Collected data:
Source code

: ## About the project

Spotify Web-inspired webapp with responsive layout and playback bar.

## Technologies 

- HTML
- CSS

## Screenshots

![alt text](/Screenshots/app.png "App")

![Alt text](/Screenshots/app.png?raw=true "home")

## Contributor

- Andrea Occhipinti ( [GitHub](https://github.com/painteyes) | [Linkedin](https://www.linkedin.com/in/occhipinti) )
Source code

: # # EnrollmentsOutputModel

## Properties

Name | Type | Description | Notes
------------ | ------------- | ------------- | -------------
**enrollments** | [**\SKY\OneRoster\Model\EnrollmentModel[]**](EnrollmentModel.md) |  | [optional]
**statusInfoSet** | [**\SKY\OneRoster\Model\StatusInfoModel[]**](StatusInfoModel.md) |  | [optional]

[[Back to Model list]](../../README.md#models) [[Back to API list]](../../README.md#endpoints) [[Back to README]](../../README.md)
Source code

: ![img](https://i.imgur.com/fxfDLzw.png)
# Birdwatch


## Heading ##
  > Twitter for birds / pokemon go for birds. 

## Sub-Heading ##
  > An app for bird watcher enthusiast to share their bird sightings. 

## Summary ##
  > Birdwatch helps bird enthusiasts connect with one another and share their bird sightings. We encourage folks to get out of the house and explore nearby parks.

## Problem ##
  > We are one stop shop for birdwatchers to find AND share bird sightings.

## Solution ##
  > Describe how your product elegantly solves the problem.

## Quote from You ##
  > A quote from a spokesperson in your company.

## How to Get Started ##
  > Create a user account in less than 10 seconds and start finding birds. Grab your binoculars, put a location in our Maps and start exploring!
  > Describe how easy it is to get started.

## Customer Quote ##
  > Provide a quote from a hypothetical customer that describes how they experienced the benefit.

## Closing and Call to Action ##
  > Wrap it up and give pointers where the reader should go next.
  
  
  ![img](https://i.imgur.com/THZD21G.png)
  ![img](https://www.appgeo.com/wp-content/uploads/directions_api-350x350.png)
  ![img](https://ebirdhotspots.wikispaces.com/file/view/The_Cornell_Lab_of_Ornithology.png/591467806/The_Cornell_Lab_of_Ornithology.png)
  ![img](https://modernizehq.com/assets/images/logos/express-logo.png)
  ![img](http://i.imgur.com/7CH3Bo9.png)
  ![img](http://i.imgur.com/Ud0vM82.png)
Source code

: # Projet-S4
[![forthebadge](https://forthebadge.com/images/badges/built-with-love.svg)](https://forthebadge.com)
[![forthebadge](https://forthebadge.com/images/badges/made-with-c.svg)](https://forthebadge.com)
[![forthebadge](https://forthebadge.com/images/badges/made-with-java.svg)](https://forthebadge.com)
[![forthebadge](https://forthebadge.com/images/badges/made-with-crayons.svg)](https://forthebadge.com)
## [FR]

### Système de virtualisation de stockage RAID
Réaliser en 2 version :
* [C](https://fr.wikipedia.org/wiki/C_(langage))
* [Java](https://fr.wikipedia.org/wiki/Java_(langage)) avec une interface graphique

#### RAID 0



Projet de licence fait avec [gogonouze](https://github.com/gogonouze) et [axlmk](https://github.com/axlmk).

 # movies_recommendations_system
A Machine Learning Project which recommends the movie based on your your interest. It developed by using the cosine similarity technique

...

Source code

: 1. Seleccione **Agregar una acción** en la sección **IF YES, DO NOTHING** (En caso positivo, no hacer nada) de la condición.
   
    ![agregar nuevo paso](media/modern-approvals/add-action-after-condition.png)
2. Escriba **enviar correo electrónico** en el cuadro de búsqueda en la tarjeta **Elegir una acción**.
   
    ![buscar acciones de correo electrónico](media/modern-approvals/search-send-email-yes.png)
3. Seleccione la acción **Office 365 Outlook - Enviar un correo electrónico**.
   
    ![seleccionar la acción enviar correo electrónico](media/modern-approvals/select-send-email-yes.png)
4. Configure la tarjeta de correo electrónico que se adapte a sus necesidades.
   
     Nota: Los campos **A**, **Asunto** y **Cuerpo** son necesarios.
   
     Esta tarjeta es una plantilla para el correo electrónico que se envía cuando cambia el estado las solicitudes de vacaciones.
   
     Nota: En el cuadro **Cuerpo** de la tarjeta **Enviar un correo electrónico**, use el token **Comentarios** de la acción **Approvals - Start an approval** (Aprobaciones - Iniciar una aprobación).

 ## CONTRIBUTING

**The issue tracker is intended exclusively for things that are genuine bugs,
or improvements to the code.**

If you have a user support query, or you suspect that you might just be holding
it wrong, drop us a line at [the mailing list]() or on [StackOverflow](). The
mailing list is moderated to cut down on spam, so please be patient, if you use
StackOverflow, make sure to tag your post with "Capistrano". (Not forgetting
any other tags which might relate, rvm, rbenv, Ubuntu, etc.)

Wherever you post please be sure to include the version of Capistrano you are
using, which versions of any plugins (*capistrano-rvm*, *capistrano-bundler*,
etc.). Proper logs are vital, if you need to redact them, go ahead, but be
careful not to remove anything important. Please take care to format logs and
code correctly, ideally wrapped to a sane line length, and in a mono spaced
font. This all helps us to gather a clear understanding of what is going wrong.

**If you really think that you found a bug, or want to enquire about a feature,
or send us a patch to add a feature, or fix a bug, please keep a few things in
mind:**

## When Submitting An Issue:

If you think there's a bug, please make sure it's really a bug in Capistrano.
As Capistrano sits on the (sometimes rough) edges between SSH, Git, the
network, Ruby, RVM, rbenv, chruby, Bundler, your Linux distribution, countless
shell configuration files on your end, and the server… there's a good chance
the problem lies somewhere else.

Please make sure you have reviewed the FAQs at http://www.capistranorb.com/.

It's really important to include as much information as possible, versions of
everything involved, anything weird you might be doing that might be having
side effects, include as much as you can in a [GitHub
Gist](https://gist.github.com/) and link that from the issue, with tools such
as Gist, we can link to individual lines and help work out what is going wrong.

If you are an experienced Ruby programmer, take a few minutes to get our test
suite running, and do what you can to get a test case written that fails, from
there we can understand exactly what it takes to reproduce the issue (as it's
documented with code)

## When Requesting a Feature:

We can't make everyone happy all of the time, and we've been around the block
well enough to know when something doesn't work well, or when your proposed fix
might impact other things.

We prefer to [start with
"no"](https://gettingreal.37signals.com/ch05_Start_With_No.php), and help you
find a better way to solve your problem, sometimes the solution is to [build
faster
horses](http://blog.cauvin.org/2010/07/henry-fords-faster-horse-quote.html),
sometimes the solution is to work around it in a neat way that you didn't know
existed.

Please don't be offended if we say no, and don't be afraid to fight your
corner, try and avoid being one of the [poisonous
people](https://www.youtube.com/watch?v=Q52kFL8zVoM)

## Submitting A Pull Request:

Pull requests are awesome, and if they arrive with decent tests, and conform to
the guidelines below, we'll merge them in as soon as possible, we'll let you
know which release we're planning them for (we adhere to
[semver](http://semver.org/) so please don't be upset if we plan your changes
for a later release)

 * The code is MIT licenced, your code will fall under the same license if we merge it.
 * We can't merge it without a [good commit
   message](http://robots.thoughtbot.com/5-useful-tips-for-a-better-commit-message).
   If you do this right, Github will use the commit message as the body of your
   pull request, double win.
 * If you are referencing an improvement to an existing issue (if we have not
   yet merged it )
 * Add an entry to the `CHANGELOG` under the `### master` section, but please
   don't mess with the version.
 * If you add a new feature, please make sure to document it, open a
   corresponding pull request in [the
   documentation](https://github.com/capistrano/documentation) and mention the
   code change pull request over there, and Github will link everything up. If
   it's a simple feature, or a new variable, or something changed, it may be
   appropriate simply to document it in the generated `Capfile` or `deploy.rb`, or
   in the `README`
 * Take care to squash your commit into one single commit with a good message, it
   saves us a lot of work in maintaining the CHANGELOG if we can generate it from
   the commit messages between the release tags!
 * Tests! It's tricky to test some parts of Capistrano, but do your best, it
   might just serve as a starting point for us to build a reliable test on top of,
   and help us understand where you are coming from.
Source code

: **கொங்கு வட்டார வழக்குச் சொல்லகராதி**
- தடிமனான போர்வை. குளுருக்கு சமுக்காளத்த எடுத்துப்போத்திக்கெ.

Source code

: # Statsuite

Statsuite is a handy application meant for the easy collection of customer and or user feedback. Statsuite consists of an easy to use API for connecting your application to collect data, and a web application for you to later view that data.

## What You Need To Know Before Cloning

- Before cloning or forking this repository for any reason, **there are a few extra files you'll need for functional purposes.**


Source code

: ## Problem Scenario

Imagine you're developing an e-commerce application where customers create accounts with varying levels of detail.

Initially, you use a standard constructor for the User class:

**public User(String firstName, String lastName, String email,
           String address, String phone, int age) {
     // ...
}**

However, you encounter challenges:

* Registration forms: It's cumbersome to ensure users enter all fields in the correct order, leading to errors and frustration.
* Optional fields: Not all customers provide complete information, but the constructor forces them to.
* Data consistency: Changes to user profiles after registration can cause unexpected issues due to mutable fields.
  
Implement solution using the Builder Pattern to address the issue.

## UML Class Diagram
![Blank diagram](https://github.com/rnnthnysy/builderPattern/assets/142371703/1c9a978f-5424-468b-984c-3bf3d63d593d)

* * *

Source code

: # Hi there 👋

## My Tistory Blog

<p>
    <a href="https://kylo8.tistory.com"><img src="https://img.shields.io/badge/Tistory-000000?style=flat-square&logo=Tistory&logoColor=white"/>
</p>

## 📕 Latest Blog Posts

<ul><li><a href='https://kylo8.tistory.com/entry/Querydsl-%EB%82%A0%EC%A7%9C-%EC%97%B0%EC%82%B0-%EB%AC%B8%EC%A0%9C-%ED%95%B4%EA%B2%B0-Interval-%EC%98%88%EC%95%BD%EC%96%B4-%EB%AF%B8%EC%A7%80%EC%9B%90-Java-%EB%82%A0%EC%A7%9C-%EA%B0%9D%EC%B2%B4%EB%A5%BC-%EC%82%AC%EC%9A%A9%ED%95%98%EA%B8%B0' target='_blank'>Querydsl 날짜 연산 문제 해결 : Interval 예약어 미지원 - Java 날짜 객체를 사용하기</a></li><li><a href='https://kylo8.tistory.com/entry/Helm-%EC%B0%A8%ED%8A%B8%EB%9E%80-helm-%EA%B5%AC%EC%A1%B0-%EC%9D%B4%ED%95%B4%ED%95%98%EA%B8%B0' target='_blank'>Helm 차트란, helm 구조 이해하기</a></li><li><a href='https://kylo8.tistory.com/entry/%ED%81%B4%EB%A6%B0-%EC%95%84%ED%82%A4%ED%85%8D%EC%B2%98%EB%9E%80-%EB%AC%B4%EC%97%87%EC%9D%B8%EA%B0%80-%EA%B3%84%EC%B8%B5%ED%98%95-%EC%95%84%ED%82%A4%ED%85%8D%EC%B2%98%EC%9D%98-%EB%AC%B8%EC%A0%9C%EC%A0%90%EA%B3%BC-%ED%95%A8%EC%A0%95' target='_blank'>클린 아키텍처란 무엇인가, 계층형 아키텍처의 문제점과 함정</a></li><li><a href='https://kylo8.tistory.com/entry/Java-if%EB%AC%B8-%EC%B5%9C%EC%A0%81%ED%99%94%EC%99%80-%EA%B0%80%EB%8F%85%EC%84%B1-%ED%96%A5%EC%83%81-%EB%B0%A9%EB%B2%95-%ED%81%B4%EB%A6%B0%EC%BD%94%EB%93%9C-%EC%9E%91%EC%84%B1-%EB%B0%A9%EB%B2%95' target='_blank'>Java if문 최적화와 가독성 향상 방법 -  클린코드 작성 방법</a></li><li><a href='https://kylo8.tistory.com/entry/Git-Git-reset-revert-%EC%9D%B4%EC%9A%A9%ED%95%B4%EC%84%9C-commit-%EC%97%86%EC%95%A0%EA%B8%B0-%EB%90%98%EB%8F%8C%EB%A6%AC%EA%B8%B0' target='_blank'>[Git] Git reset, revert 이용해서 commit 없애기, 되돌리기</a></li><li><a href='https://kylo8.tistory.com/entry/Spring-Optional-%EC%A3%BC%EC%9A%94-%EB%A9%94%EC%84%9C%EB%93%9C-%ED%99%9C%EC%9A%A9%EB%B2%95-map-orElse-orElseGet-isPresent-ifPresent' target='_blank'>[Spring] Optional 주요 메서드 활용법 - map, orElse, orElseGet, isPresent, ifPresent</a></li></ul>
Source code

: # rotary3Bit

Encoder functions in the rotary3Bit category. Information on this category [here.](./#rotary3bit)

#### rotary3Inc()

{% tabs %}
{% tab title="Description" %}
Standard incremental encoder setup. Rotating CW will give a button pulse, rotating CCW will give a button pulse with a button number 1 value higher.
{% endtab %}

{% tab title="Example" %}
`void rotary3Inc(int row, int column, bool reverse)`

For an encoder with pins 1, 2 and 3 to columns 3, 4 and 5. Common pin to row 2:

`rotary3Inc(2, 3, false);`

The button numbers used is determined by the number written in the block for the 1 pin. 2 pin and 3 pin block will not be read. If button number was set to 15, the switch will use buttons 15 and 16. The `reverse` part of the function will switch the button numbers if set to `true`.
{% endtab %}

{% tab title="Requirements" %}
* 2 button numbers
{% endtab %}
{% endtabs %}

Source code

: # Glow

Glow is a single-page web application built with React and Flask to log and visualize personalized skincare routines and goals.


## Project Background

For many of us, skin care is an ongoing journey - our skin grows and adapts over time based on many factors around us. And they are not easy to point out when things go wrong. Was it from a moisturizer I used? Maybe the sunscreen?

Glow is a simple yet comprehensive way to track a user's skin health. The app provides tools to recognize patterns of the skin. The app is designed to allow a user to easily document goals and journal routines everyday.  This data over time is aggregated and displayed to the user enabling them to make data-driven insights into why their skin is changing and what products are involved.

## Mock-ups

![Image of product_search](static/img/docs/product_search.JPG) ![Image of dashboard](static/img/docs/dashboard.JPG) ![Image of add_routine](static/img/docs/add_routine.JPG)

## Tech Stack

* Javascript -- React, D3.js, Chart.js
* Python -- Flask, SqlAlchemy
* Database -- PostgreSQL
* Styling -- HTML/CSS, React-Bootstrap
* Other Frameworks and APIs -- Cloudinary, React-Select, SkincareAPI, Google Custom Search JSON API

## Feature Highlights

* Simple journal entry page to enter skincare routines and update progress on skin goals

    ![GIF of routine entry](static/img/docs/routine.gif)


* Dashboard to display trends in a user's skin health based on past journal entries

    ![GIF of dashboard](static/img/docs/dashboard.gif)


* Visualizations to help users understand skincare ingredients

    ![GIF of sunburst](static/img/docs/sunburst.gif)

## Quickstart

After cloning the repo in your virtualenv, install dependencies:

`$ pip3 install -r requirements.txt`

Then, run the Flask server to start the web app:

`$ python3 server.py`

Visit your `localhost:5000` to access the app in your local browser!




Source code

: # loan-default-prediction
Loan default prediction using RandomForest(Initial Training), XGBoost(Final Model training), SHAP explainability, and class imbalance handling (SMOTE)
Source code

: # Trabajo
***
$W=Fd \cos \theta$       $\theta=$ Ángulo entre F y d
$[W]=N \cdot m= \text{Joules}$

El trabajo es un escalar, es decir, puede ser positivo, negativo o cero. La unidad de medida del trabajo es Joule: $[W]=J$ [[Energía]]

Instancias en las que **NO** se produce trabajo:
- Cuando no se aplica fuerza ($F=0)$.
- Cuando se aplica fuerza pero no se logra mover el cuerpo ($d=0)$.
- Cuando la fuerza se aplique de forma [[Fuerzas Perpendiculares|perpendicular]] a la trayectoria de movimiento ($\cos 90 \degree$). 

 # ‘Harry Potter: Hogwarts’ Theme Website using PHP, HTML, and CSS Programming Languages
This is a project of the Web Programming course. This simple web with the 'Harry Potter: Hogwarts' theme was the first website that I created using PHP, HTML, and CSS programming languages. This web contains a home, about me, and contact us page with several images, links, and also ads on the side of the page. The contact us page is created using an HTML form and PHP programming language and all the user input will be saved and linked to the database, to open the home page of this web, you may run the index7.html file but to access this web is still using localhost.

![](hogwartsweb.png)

WHAT THE EXERCISE ASKS
When you reach the line holding "might just serve" in the records above, begin reproducing exactly, stop after the line holding "errors and frustration.", and output nothing else.

WRITTEN RESPONSE
   might just serve as a starting point for us to build a reliable test on top of,
   and help us understand where you are coming from.
Source code

: **கொங்கு வட்டார வழக்குச் சொல்லகராதி**
- தடிமனான போர்வை. குளுருக்கு சமுக்காளத்த எடுத்துப்போத்திக்கெ.

Source code

: # Statsuite

Statsuite is a handy application meant for the easy collection of customer and or user feedback. Statsuite consists of an easy to use API for connecting your application to collect data, and a web application for you to later view that data.

## What You Need To Know Before Cloning

- Before cloning or forking this repository for any reason, **there are a few extra files you'll need for functional purposes.**


Source code

: ## Problem Scenario

Imagine you're developing an e-commerce application where customers create accounts with varying levels of detail.

Initially, you use a standard constructor for the User class:

**public User(String firstName, String lastName, String email,
           String address, String phone, int age) {
     // ...
}**

However, you encounter challenges:

* Registration forms: It's cumbersome to ensure users enter all fields in the correct order, leading to errors and frustration.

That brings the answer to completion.